The company is planning to take a bigger part of the emerging Chromebook market -- in the most literal sense -- with the launch of the first 15.6-inch display notebook that runs Google's stripped-back operating system.
But as well as a bigger display -- until now Chromebooks have come with either an 11-inch or 14-inch display -- the new device, which according to OMGChrome is expected to be unveiled at the 2015 CES in January, has a pretty serious Intel Broadwell processor running the show.
Much of the computational ‘heavy lifting' undertaken by a Chromebook is done in the cloud, but only when there's an app or program that can take care of the work that needs doing.
Adding a bigger processor would put an affordable Chromebook on a par with a mid-range Windows notebook and in doing so make it attractive to even more potential owners.
The PC market might be in decline, but the downward trend isn't affecting Chromebooks, where demand is growing. The back-to-basics notebooks are already proving a huge hit in the classroom with students of all ages who are starting to dump their iPads in favor of them; but research firms are noting that their popularity is moving beyond academia and more and more consumers are starting to see their benefits.

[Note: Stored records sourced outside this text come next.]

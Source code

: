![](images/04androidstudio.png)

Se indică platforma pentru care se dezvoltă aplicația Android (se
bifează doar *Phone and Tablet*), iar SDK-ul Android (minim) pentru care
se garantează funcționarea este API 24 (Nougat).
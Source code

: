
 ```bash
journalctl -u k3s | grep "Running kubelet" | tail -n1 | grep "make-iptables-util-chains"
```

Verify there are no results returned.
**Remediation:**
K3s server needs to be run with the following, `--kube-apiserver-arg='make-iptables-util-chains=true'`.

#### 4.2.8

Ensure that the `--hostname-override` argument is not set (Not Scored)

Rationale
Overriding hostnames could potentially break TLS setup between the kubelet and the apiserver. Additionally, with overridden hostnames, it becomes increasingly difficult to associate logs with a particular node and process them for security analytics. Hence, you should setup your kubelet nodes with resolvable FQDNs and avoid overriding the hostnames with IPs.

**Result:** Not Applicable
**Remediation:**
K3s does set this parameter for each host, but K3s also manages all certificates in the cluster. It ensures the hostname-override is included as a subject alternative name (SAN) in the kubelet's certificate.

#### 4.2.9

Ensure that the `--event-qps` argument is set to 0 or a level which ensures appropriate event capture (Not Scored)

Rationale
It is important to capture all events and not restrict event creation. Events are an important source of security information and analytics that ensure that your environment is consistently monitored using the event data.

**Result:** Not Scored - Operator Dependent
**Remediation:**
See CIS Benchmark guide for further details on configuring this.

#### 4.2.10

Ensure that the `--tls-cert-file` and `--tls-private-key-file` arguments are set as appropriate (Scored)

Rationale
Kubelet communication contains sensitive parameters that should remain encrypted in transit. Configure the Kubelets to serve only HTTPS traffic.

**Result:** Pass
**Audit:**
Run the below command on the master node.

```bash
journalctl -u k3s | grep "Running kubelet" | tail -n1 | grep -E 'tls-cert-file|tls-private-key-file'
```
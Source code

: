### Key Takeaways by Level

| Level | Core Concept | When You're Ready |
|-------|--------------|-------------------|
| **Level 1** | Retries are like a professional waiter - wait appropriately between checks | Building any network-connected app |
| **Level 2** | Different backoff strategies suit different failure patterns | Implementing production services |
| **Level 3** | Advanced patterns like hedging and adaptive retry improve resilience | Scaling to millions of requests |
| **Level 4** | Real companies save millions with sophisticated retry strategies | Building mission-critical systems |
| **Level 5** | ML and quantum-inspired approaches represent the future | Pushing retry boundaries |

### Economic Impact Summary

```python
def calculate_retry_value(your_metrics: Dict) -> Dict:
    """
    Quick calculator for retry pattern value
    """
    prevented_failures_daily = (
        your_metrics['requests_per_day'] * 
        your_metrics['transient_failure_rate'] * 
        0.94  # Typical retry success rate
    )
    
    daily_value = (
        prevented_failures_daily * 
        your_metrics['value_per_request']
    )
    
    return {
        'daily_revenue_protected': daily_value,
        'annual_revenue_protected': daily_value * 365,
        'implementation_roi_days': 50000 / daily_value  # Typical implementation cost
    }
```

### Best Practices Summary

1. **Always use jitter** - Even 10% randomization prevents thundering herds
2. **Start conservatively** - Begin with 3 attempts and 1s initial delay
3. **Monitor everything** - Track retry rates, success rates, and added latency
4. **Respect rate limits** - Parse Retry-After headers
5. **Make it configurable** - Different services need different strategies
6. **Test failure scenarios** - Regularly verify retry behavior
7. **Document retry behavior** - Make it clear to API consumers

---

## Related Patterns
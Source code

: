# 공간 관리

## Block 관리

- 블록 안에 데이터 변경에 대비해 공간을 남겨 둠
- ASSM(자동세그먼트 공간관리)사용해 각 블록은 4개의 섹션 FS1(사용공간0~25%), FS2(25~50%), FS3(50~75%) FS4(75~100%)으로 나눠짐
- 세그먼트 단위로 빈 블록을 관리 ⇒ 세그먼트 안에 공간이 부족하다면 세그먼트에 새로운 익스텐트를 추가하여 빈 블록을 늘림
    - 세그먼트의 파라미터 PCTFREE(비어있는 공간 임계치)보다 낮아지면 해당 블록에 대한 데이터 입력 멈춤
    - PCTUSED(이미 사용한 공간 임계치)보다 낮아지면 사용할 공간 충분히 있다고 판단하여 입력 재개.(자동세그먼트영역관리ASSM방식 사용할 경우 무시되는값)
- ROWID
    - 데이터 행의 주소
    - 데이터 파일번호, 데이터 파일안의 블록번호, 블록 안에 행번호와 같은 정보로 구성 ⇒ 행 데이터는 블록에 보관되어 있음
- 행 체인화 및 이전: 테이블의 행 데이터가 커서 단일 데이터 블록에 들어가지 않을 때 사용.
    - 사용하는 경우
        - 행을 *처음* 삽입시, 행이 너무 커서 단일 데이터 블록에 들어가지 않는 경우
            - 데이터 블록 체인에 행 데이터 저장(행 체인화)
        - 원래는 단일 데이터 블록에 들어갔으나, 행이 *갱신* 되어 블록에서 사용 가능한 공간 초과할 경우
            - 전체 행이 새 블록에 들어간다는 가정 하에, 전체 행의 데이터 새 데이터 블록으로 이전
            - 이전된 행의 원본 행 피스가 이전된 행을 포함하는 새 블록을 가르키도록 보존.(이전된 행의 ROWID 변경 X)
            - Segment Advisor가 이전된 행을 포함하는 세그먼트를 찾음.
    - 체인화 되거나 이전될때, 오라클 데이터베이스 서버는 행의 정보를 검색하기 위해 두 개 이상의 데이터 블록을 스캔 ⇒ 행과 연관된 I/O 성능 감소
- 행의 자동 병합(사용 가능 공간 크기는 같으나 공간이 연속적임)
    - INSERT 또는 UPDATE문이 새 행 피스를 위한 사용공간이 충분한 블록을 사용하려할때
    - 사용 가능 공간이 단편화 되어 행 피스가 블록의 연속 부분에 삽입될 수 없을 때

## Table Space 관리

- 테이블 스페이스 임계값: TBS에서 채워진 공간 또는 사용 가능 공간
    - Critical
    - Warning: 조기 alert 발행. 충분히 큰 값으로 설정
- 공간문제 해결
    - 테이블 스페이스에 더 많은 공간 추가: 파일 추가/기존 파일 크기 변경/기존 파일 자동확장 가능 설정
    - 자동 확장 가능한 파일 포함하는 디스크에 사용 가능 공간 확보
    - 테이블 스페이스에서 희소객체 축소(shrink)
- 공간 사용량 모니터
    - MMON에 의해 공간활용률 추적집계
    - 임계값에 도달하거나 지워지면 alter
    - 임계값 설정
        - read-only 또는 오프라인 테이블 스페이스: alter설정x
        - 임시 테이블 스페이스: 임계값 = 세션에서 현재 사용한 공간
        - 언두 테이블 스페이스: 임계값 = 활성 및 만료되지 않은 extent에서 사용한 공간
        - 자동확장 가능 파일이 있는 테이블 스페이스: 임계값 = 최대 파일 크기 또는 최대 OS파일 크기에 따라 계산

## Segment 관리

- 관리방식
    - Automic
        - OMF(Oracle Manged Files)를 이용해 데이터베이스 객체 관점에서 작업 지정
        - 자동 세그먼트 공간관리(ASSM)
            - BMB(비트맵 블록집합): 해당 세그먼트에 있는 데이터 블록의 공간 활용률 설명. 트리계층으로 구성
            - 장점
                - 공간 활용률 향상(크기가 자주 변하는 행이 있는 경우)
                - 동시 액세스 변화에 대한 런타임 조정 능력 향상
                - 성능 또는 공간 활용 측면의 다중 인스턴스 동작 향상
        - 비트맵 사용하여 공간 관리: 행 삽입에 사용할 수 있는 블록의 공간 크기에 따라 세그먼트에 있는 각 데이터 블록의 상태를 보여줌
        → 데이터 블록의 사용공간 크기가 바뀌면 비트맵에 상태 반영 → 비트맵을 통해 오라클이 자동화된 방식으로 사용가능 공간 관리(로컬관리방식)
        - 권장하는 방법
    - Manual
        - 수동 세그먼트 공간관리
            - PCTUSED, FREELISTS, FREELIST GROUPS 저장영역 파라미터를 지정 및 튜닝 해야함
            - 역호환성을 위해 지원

Gartner's research, published back in August notes that 50 percent of Chromebooks sales so far this year are to consumers rather than to educational establishments. Gartner sees the trend continuing -- it predicts that 5.2 million Chromebooks will have been snapped up over the course of 2014 and that by 2017 14.4 million will be shipping every year.
ABI Research is slightly less optimistic about sales figures -- its latest forecast, published in October, places 2014 Chromebook sales at 4.1 million, but that's still 1% of the world's total PC sales and double the number sold in 2013.